Work request –
Below are entries. Copy exactly the lines running from the line that holds "#### Built into React" to the line that holds "new when changing.", with both ends included.

Entries taken from a collection:
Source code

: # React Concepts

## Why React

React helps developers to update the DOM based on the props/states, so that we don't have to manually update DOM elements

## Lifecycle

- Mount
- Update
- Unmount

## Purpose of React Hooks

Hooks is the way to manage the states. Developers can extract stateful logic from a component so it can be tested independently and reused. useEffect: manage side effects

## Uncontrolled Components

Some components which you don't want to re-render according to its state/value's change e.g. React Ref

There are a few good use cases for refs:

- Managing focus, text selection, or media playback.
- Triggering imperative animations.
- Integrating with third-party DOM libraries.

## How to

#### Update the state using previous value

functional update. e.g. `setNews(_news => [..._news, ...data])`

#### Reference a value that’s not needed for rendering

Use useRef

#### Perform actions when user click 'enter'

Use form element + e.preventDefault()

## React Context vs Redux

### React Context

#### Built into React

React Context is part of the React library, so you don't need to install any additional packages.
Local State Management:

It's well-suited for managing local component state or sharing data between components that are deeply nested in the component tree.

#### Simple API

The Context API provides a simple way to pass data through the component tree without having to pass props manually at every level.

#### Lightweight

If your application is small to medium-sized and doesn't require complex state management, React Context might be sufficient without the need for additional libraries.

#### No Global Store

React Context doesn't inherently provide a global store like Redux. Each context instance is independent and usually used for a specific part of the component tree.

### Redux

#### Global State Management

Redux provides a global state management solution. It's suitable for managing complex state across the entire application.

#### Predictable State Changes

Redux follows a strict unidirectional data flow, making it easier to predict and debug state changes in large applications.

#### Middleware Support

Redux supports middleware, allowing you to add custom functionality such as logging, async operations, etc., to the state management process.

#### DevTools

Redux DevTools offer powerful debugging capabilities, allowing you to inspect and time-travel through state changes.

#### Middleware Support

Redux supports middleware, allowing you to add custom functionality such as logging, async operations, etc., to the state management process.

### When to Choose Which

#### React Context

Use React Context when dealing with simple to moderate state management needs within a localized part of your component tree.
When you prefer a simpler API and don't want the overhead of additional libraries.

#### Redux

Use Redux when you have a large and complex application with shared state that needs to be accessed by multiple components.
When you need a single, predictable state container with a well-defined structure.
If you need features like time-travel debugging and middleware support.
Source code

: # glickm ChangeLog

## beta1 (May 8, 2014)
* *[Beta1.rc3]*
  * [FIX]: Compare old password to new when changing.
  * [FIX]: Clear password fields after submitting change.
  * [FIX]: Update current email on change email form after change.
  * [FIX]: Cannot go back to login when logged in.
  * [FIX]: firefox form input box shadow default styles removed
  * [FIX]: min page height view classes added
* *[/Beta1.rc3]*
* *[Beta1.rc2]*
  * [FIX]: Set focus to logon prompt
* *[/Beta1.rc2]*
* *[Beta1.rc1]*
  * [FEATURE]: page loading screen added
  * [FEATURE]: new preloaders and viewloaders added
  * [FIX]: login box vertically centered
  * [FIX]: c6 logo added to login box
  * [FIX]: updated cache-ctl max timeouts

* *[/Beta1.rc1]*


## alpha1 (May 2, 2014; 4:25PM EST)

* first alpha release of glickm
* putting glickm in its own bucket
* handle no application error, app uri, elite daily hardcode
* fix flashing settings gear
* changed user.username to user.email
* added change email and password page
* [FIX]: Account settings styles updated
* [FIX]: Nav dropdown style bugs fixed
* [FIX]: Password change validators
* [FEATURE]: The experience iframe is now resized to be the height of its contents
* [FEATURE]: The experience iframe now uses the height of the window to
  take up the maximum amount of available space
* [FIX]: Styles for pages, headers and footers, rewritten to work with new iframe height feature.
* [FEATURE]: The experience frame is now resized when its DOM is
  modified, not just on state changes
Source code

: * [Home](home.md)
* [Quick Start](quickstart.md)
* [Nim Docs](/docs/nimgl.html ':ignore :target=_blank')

--

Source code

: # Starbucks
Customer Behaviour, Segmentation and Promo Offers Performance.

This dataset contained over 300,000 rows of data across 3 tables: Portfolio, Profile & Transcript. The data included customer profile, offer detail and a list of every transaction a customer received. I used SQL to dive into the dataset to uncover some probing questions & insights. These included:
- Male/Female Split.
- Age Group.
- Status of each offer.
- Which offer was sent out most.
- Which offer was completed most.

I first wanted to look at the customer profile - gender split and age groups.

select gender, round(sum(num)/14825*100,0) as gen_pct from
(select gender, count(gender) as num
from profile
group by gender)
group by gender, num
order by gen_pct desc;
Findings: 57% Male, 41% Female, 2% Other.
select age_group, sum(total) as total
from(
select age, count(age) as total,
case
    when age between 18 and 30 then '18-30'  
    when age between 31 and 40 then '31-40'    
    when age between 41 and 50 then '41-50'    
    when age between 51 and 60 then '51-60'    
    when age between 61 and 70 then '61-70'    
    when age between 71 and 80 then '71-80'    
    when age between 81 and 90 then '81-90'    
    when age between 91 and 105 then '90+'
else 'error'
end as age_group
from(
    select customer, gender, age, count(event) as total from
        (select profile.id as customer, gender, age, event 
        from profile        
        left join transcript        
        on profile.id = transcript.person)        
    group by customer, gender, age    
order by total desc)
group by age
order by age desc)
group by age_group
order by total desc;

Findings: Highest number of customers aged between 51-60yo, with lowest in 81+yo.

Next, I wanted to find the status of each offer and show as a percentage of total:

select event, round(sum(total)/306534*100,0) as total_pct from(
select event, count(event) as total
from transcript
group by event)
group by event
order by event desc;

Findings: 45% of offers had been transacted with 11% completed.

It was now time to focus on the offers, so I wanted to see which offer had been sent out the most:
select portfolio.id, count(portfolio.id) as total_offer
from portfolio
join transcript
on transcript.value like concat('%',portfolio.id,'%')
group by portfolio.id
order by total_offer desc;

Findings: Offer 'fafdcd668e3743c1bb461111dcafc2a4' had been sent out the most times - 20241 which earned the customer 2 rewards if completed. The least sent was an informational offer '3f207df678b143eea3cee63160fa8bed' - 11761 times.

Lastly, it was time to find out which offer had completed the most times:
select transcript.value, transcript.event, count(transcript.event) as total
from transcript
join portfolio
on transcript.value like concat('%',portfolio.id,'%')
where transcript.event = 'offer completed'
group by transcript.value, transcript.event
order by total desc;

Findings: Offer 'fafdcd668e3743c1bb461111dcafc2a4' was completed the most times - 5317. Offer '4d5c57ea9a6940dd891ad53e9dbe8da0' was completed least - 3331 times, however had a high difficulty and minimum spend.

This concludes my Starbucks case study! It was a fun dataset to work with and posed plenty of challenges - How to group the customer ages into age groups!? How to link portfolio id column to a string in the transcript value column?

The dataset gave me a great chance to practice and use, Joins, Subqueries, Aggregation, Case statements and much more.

Your response –
#### Built into React

React Context is part of the React library, so you don't need to install any additional packages.
Local State Management:

It's well-suited for managing local component state or sharing data between components that are deeply nested in the component tree.

#### Simple API

The Context API provides a simple way to pass data through the component tree without having to pass props manually at every level.

#### Lightweight

If your application is small to medium-sized and doesn't require complex state management, React Context might be sufficient without the need for additional libraries.

#### No Global Store

React Context doesn't inherently provide a global store like Redux. Each context instance is independent and usually used for a specific part of the component tree.

### Redux

#### Global State Management

Redux provides a global state management solution. It's suitable for managing complex state across the entire application.

#### Predictable State Changes

Redux follows a strict unidirectional data flow, making it easier to predict and debug state changes in large applications.

#### Middleware Support

Redux supports middleware, allowing you to add custom functionality such as logging, async operations, etc., to the state management process.

#### DevTools

Redux DevTools offer powerful debugging capabilities, allowing you to inspect and time-travel through state changes.

#### Middleware Support

Redux supports middleware, allowing you to add custom functionality such as logging, async operations, etc., to the state management process.

### When to Choose Which

#### React Context

Use React Context when dealing with simple to moderate state management needs within a localized part of your component tree.
When you prefer a simpler API and don't want the overhead of additional libraries.

#### Redux

Use Redux when you have a large and complex application with shared state that needs to be accessed by multiple components.
When you need a single, predictable state container with a well-defined structure.
If you need features like time-travel debugging and middleware support.
Source code

: # glickm ChangeLog

## beta1 (May 8, 2014)
* *[Beta1.rc3]*
  * [FIX]: Compare old password to new when changing.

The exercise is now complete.